**WORK TO BE COMPLETED**
Give again, word for word, each line below starting at the one that contains "that don't support CSS3/HTML5." and ending at the one that contains "Use the ReorderTabsOnSelect".

--- PROVIDED RECORDS ---

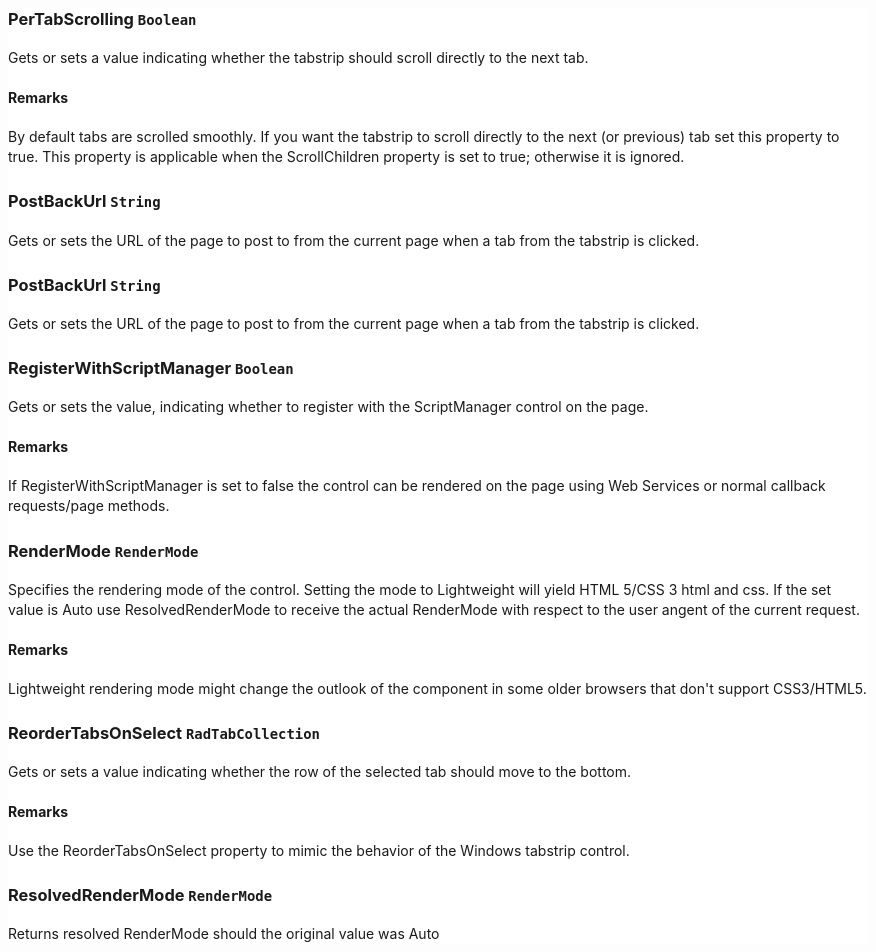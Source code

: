 ###  PerTabScrolling `Boolean`

Gets or sets a value indicating whether the tabstrip should scroll directly to
            	the next tab.

#### Remarks
By default tabs are scrolled smoothly. If you want the tabstrip to scroll directly
                to the next (or previous) tab set this property to true. This
                property is applicable when the ScrollChildren
                property is set to true; otherwise it is ignored.

###  PostBackUrl `String`

Gets or sets the URL of the page to post to from the current page when a tab
                from the tabstrip is clicked.

###  PostBackUrl `String`

Gets or sets the URL of the page to post to from the current page when a tab
                from the tabstrip is clicked.

###  RegisterWithScriptManager `Boolean`

Gets or sets the value, indicating whether to register with the ScriptManager control on the page.

#### Remarks
If RegisterWithScriptManager is set to false the control can be rendered on the page using Web Services or normal callback requests/page methods.

###  RenderMode `RenderMode`

Specifies the rendering mode of the control. Setting the mode to Lightweight will yield
            HTML 5/CSS 3 html and css. If the set value is Auto use ResolvedRenderMode to receive the actual RenderMode
            with respect to the user angent of the current request.

#### Remarks
Lightweight rendering mode might change the outlook of the component in some older browsers
            that don't support CSS3/HTML5.

###  ReorderTabsOnSelect `RadTabCollection`

Gets or sets a value indicating whether the row of the selected tab should move
            	to the bottom.

#### Remarks
Use the ReorderTabsOnSelect property to mimic the behavior of the
            	Windows tabstrip control.

###  ResolvedRenderMode `RenderMode`

Returns resolved RenderMode should the original value was Auto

---

**REPLY**
            that don't support CSS3/HTML5.

###  ReorderTabsOnSelect `RadTabCollection`

Gets or sets a value indicating whether the row of the selected tab should move
            	to the bottom.

#### Remarks
Use the ReorderTabsOnSelect property to mimic the behavior of the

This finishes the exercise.